### WORK ITEM
Extract the line that contains "With these remarks" and every line after it to the end of the records below, exactly as written and nothing else.

### INFORMATION
»»

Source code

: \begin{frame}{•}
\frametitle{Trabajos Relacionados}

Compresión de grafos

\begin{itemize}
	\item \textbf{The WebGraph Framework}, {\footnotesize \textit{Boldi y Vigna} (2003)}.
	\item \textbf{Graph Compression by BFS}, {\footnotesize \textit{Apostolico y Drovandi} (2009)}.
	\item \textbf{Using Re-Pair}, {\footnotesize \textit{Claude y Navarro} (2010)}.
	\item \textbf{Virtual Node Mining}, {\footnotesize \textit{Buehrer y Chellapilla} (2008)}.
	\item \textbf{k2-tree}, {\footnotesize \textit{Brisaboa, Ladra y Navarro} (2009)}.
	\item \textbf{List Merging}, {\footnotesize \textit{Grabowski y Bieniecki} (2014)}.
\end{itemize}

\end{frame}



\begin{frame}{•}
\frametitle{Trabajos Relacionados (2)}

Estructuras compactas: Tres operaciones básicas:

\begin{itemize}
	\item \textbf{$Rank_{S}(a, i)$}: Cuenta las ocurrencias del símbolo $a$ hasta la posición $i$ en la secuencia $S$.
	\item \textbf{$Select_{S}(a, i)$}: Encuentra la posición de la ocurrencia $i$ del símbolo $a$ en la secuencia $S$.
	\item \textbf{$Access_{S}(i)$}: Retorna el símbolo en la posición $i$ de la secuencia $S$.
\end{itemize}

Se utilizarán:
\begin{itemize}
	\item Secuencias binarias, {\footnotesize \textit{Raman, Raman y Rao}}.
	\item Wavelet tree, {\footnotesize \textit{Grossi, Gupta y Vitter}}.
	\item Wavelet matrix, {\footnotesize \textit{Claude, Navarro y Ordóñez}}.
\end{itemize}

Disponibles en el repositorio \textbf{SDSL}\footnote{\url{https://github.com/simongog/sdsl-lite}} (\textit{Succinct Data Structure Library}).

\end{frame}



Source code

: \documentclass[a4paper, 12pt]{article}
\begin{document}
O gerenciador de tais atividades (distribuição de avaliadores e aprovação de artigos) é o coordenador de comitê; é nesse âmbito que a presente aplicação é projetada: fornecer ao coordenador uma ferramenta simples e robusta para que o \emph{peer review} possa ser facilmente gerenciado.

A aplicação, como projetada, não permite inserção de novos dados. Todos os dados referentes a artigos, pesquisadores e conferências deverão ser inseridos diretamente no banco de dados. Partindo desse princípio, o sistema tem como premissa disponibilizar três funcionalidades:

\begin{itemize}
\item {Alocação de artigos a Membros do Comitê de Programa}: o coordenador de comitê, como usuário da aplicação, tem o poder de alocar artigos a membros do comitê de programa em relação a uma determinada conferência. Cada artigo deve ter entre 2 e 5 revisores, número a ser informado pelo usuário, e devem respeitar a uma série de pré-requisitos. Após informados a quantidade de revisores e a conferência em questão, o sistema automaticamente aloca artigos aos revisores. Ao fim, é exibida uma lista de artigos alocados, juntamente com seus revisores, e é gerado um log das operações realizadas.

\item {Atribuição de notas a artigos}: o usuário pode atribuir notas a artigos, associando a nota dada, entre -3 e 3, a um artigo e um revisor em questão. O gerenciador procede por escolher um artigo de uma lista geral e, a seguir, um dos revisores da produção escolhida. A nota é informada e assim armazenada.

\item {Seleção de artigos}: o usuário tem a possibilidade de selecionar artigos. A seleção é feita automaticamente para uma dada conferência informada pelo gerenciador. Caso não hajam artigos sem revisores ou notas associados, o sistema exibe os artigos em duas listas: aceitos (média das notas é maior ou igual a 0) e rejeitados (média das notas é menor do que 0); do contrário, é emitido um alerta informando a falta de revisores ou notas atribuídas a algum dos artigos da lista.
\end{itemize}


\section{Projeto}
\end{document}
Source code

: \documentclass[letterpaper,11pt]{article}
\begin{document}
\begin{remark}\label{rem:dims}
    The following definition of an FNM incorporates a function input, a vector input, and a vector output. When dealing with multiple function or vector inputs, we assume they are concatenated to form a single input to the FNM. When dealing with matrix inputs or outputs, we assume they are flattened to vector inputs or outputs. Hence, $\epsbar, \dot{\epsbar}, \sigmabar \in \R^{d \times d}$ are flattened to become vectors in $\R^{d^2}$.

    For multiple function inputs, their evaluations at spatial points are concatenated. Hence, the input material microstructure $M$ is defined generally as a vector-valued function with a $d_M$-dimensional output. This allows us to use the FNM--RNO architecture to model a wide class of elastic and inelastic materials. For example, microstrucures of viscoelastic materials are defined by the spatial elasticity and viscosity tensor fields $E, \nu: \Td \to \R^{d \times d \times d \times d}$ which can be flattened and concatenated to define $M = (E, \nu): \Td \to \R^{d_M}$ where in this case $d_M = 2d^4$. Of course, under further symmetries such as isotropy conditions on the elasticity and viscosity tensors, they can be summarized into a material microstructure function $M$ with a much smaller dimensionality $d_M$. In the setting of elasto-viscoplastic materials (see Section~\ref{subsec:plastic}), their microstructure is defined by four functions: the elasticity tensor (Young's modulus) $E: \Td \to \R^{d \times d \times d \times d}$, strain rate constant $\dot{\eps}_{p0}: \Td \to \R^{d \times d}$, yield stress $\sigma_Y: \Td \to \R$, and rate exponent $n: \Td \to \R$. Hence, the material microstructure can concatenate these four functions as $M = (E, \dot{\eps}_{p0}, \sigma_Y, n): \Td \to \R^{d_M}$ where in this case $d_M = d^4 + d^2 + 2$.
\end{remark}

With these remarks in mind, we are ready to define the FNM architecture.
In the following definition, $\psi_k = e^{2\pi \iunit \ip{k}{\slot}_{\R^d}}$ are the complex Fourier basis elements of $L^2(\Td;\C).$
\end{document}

««

### RESULT OF THE TASK
With these remarks in mind, we are ready to define the FNM architecture.
In the following definition, $\psi_k = e^{2\pi \iunit \ip{k}{\slot}_{\R^d}}$ are the complex Fourier basis elements of $L^2(\Td;\C).$
\end{document}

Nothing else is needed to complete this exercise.